What You Will Master

Window functions: ROW_NUMBER, RANK, DENSE_RANK, LAG, LEAD, SUM/AVG OVER, NTILE
CTEs: Common Table Expressions for readable, composable queries
Self-joins: Comparing rows within the same table
Aggregation: GROUP BY, HAVING, conditional aggregation with CASE WHEN
Date functions: DATEDIFF, DATE_TRUNC, INTERVAL, date arithmetic
Query optimization: indexes, EXPLAIN plans, partition pruning
ML-specific patterns: feature extraction, A/B test analysis, cohort analysis, funnel analysis, metric computation

Self-Assessment: Where Are You Now?

Skill	1 - Cannot	2 - Vaguely	3 - Can Write	4 - Can Optimize	5 - Can Teach	Your Score
Window functions (RANK, LAG, running sum)						___
CTEs for multi-step queries						___
Self-joins						___
Conditional aggregation (CASE WHEN)						___
Date arithmetic and DATE_TRUNC						___
A/B test metric queries						___
Cohort retention queries						___
Query optimization (indexes, EXPLAIN)						___

Target: All 4s and 5s before your interview.

Part 1 - Window Functions: The Core Interview Topic

What Window Functions Do

GROUP BY vs Window Functions

Essential Window Functions

-- Sample table: daily_metrics
-- | user_id | metric_date | page_views | purchases |
-- |---------|-------------|------------|-----------|

-- ROW_NUMBER: unique sequential number per partition
SELECT user_id, metric_date, page_views,
       ROW_NUMBER() OVER (PARTITION BY user_id ORDER BY metric_date) AS day_number
FROM daily_metrics;

-- RANK vs DENSE_RANK vs ROW_NUMBER
-- Values: [100, 100, 90, 80]
-- ROW_NUMBER:  1, 2, 3, 4  (no ties)
-- RANK:        1, 1, 3, 4  (ties skip)
-- DENSE_RANK:  1, 1, 2, 3  (ties don't skip)

-- LAG / LEAD: access previous/next row
SELECT user_id, metric_date, page_views,
       LAG(page_views, 1) OVER (PARTITION BY user_id ORDER BY metric_date) AS prev_day_views,
       LEAD(page_views, 1) OVER (PARTITION BY user_id ORDER BY metric_date) AS next_day_views,
       page_views - LAG(page_views, 1) OVER (PARTITION BY user_id ORDER BY metric_date) AS day_over_day_change
FROM daily_metrics;

-- Running sum / running average
SELECT user_id, metric_date, purchases,
       SUM(purchases) OVER (
           PARTITION BY user_id
           ORDER BY metric_date
           ROWS BETWEEN UNBOUNDED PRECEDING AND CURRENT ROW
       ) AS cumulative_purchases,
       AVG(page_views) OVER (
           PARTITION BY user_id
           ORDER BY metric_date
           ROWS BETWEEN 6 PRECEDING AND CURRENT ROW
       ) AS rolling_7day_avg
FROM daily_metrics;

-- NTILE: divide into equal-sized buckets
SELECT user_id, total_spend,
       NTILE(10) OVER (ORDER BY total_spend) AS spend_decile
FROM user_summary;

60-Second Answer

"Window functions compute a value for each row based on a set of related rows, without collapsing the result.
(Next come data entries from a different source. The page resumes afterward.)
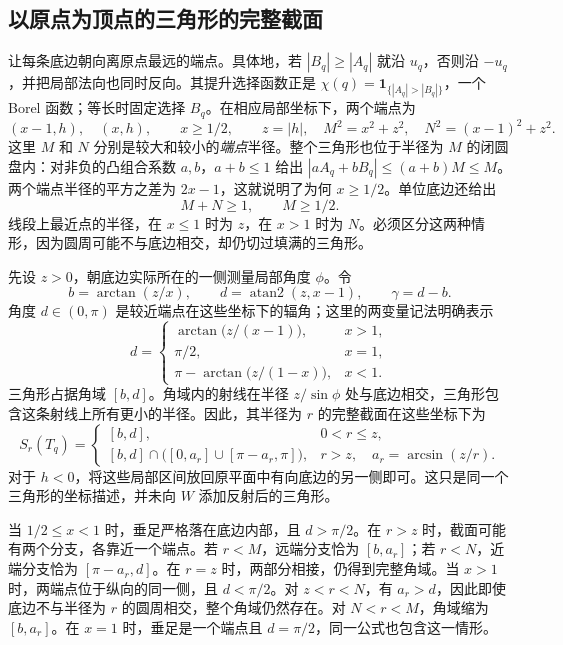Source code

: \subsection{以原点为顶点的三角形的完整截面}
\label{subsec:core-sections}

让每条底边朝向离原点最远的端点。具体地，若 $|B_q|\geq|A_q|$ 就沿 $u_q$，否则沿 $-u_q$，并把局部法向也同时反向。其提升选择函数正是 $\chi(q)=\mathbf1_{\{|A_q|>|B_q|\}}$，一个 Borel 函数；等长时固定选择 $B_q$。在相应局部坐标下，两个端点为
\begin{equation}
 (x-1,h),\quad(x,h),\qquad x\geq1/2,
 \qquad z=|h|,\quad
 M^2=x^2+z^2,\quad N^2=(x-1)^2+z^2.
\label{eq:core-endpoints}
\end{equation}
这里 $M$ 和 $N$ 分别是较大和较小的\emph{端点}半径。整个三角形也位于半径为 $M$ 的闭圆盘内：对非负的凸组合系数 $a,b$，$a+b\leq1$ 给出 $|aA_q+bB_q|\leq(a+b)M\leq M$。两个端点半径的平方之差为 $2x-1$，这就说明了为何 $x\geq1/2$。单位底边还给出
\begin{equation}
                         M+N\geq1,\qquad M\geq1/2.
\label{eq:core-unit}
\end{equation}
线段上最近点的半径，在 $x\leq1$ 时为 $z$，在 $x>1$ 时为 $N$。必须区分这两种情形，因为圆周可能不与底边相交，却仍切过填满的三角形。

先设 $z>0$，朝底边实际所在的一侧测量局部角度 $\phi$。令
\[
 b=\arctan(z/x),\qquad d=\operatorname{atan2}(z,x-1),\qquad
 \gamma=d-b.
\]
角度 $d\in(0,\pi)$ 是较近端点在这些坐标下的辐角；这里的两变量记法明确表示
\[
 d=\begin{cases}
 \arctan\bigl(z/(x-1)\bigr),&x>1,\\
 \pi/2,&x=1,\\
 \pi-\arctan\bigl(z/(1-x)\bigr),&x<1.
 \end{cases}
\]
三角形占据角域 $[b,d]$。角域内的射线在半径 $z/\sin\phi$ 处与底边相交，三角形包含这条射线上所有更小的半径。因此，其半径为 $r$ 的完整截面在这些坐标下为
\begin{equation}
 S_r(T_q)=
 \begin{cases}
 [b,d],&0<r\leq z,\\[2pt]
 [b,d]\cap\bigl([0,a_r]\cup[\pi-a_r,\pi]\bigr),
       &r>z,\quad a_r=\arcsin(z/r).
 \end{cases}
\label{eq:core-full-section}
\end{equation}
对于 $h<0$，将这些局部区间放回原平面中有向底边的另一侧即可。这只是同一个三角形的坐标描述，并未向 $W$ 添加反射后的三角形。

当 $1/2\leq x<1$ 时，垂足严格落在底边内部，且 $d>\pi/2$。在 $r>z$ 时，截面可能有两个分支，各靠近一个端点。若 $r<M$，远端分支恰为 $[b,a_r]$；若 $r<N$，近端分支恰为 $[\pi-a_r,d]$。在 $r=z$ 时，两部分相接，仍得到完整角域。当 $x>1$ 时，两端点位于纵向的同一侧，且 $d<\pi/2$。对 $z<r<N$，有 $a_r>d$，因此即使底边不与半径为 $r$ 的圆周相交，整个角域仍然存在。对 $N<r<M$，角域缩为 $[b,a_r]$。在 $x=1$ 时，垂足是一个端点且 $d=\pi/2$，同一公式也包含这一情形。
They use OVER() to define the window - PARTITION BY groups the rows (like GROUP BY but without reducing), ORDER BY sorts within each partition, and the frame clause (ROWS BETWEEN) defines which rows to include in the computation. The most common ones in ML contexts are LAG for time-series features, ROW_NUMBER for deduplication, and running SUM/AVG for cumulative metrics."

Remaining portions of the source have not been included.